SOURCE MATERIAL:

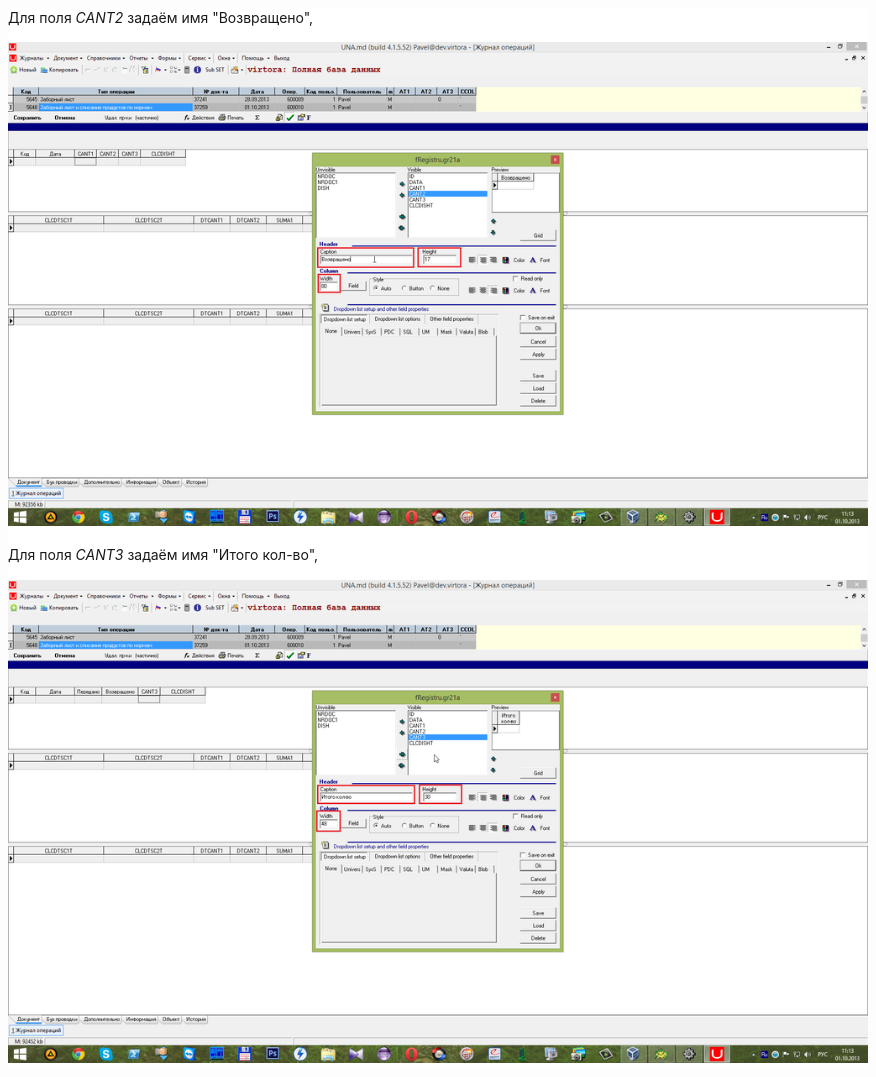  Для поля _CANT2_ задаём имя "Возвращено",

![](../../../.gitbook/assets/screenshot122.png)

 Для поля _CANT3_ задаём имя "Итого кол-во",

![](../../../.gitbook/assets/screenshot123.png)
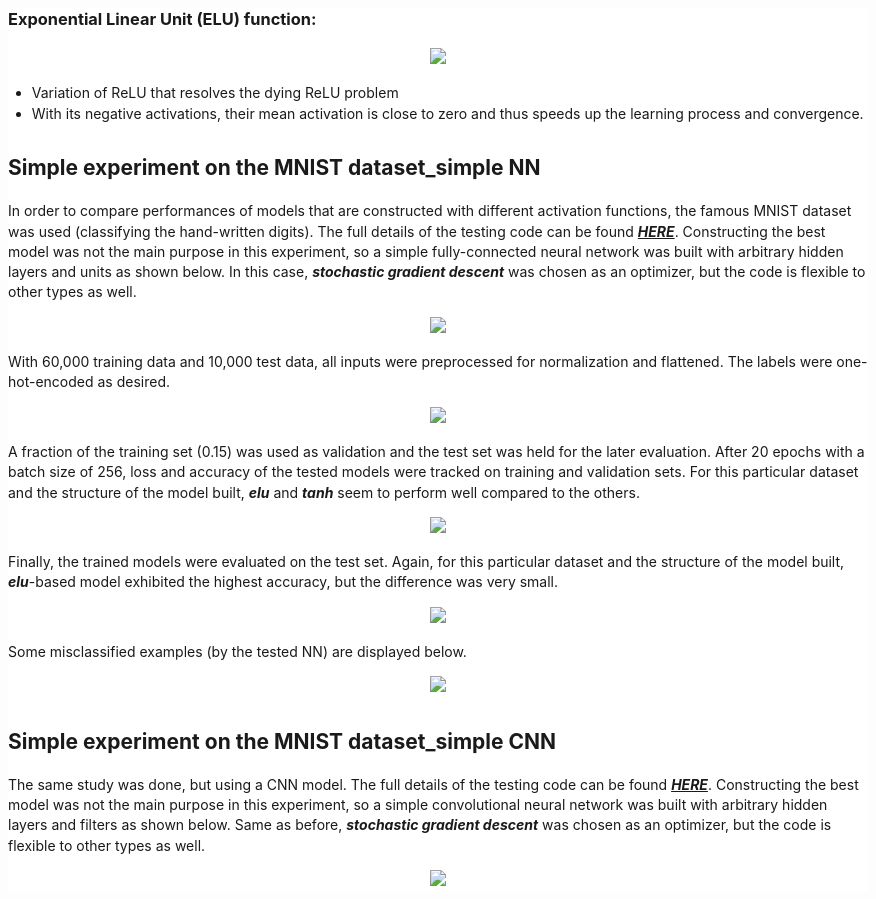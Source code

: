 ### Exponential Linear Unit (ELU) function:

<p align="center"><img src="../images/activation_funtion_elu.png" width="350"></p>

* Variation of ReLU that resolves the dying ReLU problem
* With its negative activations, their mean activation is close to zero and thus speeds up the learning process and convergence. 

## Simple experiment on the MNIST dataset_simple NN

In order to compare performances of models that are constructed with different activation functions, the famous MNIST dataset was used (classifying the hand-written digits). The full details of the testing code can be found ***[HERE](https://github.com/Matthew-AI-Dev/ML_DL_articles_resources/blob/master/Code%20appendix/Activation_funtion_experiment.ipynb)***. Constructing the best model was not the main purpose in this experiment, so a simple fully-connected neural network was built with arbitrary hidden layers and units as shown below. In this case, ***stochastic gradient descent*** was chosen as an optimizer, but the code is flexible to other types as well.

<p align="center"><img src="../images/activation_test_model_nn.png" width="750"></p>

With 60,000 training data and 10,000 test data, all inputs were preprocessed for normalization and flattened. The labels were one-hot-encoded as desired. 

<p align="center"><img src="../images/activation_test_preprocessing_nn.png" width="750"></p>

A fraction of the training set (0.15) was used as validation and the test set was held for the later evaluation. After 20 epochs with a batch size of 256, loss and accuracy of the tested models were tracked on training and validation sets. For this particular dataset and the structure of the model built, ***elu*** and ***tanh*** seem to perform well compared to the others.

<p align="center"><img src="../images/activation_test_result_nn.png" width="750"></p>

Finally, the trained models were evaluated on the test set. Again, for this particular dataset and the structure of the model built, ***elu***-based model exhibited the highest accuracy, but the difference was very small. 

<p align="center"><img src="../images/activation_test_eval_nn.png" width="500"></p>

Some misclassified examples (by the tested NN) are displayed below. 

<p align="center"><img src="../images/activation_wrongly_classified_nn.png" width="700"></p>

## Simple experiment on the MNIST dataset_simple CNN

The same study was done, but using a CNN model. The full details of the testing code can be found ***[HERE](https://github.com/Matthew-AI-Dev/ML_DL_articles_resources/blob/master/Code%20appendix/Activation_funtion_experiment.ipynb)***. Constructing the best model was not the main purpose in this experiment, so a simple convolutional neural network was built with arbitrary hidden layers and filters as shown below. Same as before, ***stochastic gradient descent*** was chosen as an optimizer, but the code is flexible to other types as well.

<p align="center"><img src="../images/activation_test_model_cnn.png" width="750"></p>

EXERCISE AIM: Give every entry above again, exactly, and keep all pictures out of it.

RESPONSE TO THE TASK:
  Для поля _CANT2_ задаём имя "Возвращено",

![](../../../.gitbook/assets/screenshot122.png)

 Для поля _CANT3_ задаём имя "Итого кол-во",

![](../../../.gitbook/assets/screenshot123.png)
Source code

: ### Exponential Linear Unit (ELU) function:

<p align="center"><img src="../images/activation_funtion_elu.png" width="350"></p>

* Variation of ReLU that resolves the dying ReLU problem
* With its negative activations, their mean activation is close to zero and thus speeds up the learning process and convergence. 

## Simple experiment on the MNIST dataset_simple NN

In order to compare performances of models that are constructed with different activation functions, the famous MNIST dataset was used (classifying the hand-written digits). The full details of the testing code can be found ***[HERE](https://github.com/Matthew-AI-Dev/ML_DL_articles_resources/blob/master/Code%20appendix/Activation_funtion_experiment.ipynb)***. Constructing the best model was not the main purpose in this experiment, so a simple fully-connected neural network was built with arbitrary hidden layers and units as shown below. In this case, ***stochastic gradient descent*** was chosen as an optimizer, but the code is flexible to other types as well.

<p align="center"><img src="../images/activation_test_model_nn.png" width="750"></p>

With 60,000 training data and 10,000 test data, all inputs were preprocessed for normalization and flattened. The labels were one-hot-encoded as desired. 

<p align="center"><img src="../images/activation_test_preprocessing_nn.png" width="750"></p>

A fraction of the training set (0.15) was used as validation and the test set was held for the later evaluation. After 20 epochs with a batch size of 256, loss and accuracy of the tested models were tracked on training and validation sets. For this particular dataset and the structure of the model built, ***elu*** and ***tanh*** seem to perform well compared to the others.

<p align="center"><img src="../images/activation_test_result_nn.png" width="750"></p>

Finally, the trained models were evaluated on the test set. Again, for this particular dataset and the structure of the model built, ***elu***-based model exhibited the highest accuracy, but the difference was very small. 

<p align="center"><img src="../images/activation_test_eval_nn.png" width="500"></p>

Some misclassified examples (by the tested NN) are displayed below. 

<p align="center"><img src="../images/activation_wrongly_classified_nn.png" width="700"></p>

## Simple experiment on the MNIST dataset_simple CNN

The same study was done, but using a CNN model. The full details of the testing code can be found ***[HERE](https://github.com/Matthew-AI-Dev/ML_DL_articles_resources/blob/master/Code%20appendix/Activation_funtion_experiment.ipynb)***. Constructing the best model was not the main purpose in this experiment, so a simple convolutional neural network was built with arbitrary hidden layers and filters as shown below. Same as before, ***stochastic gradient descent*** was chosen as an optimizer, but the code is flexible to other types as well.

<p align="center"><img src="../images/activation_test_model_cnn.png" width="750"></p>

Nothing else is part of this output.